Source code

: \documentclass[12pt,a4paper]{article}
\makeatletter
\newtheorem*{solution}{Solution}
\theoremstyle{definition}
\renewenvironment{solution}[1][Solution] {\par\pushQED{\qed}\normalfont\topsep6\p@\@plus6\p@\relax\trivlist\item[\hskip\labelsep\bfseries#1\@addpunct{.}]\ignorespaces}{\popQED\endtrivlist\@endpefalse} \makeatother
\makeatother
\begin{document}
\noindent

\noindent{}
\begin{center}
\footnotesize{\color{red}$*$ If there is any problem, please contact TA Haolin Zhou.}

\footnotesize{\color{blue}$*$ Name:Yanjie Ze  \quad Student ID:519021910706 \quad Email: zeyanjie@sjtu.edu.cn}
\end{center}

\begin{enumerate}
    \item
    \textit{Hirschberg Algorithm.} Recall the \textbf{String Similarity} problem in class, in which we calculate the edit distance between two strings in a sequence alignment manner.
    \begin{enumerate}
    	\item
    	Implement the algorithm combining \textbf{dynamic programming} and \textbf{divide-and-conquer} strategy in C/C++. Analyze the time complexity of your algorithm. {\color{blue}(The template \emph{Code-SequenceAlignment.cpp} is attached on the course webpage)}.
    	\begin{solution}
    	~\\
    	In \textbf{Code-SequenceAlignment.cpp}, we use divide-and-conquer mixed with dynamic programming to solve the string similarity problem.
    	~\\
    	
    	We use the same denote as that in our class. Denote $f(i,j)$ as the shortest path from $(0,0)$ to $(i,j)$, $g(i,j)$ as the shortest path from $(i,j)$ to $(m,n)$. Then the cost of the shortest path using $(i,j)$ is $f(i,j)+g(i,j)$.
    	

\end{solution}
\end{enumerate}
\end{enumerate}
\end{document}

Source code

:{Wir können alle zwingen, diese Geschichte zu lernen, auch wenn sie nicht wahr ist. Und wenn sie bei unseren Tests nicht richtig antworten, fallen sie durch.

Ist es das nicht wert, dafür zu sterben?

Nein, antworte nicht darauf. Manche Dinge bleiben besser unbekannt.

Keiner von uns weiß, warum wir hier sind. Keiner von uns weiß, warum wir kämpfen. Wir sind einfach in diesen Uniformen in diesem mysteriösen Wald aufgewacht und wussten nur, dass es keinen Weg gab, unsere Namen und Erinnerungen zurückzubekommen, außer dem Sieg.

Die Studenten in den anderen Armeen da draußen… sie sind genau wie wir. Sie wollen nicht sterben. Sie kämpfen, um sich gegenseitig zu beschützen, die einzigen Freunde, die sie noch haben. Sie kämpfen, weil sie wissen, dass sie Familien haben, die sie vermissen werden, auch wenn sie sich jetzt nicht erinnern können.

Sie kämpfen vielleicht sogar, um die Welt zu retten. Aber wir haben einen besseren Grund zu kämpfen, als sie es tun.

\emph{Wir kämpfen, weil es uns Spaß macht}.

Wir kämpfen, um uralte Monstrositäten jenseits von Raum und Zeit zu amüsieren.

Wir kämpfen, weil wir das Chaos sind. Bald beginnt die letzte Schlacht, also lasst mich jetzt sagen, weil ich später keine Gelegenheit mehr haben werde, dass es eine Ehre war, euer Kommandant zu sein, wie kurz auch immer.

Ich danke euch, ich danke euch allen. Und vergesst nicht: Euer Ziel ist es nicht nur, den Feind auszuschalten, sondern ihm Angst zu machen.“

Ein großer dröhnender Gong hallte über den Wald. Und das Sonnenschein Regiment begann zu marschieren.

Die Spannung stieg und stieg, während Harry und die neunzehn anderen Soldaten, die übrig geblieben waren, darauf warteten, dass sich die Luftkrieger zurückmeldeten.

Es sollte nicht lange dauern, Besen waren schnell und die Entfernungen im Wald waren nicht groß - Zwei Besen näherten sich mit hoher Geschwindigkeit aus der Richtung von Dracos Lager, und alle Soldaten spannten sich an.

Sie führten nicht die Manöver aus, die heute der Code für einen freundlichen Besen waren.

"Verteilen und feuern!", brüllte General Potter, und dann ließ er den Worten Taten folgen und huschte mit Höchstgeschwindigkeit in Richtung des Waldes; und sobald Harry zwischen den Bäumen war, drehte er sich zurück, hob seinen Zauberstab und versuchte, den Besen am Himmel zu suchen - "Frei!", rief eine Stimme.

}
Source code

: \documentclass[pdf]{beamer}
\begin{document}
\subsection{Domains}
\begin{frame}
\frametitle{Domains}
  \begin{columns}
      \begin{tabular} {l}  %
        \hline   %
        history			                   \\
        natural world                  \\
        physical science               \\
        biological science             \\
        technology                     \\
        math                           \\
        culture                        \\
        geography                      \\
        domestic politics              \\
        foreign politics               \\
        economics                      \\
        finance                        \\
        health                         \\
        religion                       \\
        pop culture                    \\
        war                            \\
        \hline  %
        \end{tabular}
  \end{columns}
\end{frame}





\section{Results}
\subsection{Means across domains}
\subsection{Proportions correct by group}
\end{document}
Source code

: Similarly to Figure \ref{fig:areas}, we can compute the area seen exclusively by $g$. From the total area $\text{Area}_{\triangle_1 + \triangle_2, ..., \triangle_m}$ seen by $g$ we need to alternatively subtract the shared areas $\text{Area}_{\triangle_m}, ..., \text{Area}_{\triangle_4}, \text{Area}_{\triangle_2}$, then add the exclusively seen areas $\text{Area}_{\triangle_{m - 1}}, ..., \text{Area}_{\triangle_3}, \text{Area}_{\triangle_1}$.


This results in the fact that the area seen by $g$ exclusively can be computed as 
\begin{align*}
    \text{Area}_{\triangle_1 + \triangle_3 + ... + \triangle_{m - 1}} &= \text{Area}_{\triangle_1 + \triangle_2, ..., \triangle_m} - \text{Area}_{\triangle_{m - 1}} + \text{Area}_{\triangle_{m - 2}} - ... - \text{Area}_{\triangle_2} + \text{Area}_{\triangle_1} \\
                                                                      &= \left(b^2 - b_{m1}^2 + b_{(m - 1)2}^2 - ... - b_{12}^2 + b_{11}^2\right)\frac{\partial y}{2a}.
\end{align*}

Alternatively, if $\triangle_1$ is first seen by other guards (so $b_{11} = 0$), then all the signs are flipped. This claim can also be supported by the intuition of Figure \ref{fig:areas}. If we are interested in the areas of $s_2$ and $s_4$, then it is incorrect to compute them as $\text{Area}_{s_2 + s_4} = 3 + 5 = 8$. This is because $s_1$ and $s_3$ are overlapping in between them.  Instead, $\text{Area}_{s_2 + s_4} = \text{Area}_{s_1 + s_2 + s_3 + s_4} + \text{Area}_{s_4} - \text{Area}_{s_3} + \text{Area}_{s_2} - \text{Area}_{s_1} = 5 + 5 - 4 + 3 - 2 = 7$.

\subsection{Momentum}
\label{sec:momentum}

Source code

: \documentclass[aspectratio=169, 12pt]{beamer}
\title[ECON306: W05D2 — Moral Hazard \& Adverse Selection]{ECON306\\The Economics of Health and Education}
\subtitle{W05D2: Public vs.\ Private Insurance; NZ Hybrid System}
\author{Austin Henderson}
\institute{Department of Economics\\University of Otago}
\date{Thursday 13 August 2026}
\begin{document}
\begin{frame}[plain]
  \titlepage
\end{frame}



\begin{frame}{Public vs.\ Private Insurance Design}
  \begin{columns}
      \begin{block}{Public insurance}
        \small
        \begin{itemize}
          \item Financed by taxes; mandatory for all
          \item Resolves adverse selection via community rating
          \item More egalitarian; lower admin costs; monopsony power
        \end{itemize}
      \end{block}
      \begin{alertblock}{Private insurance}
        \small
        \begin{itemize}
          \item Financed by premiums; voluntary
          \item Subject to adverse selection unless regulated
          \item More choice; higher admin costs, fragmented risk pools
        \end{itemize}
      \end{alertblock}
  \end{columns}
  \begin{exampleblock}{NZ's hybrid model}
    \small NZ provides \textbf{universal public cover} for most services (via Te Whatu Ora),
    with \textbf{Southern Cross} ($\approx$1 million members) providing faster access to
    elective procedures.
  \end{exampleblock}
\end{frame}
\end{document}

→ EXERCISE INSTRUCTIONS: Look through the entries and find each line that has the string "darauf". Copy those lines.

→ OUTPUT FOR THIS EXERCISE:
Nein, antworte nicht darauf. Manche Dinge bleiben besser unbekannt.
Die Spannung stieg und stieg, während Harry und die neunzehn anderen Soldaten, die übrig geblieben waren, darauf warteten, dass sich die Luftkrieger zurückmeldeten.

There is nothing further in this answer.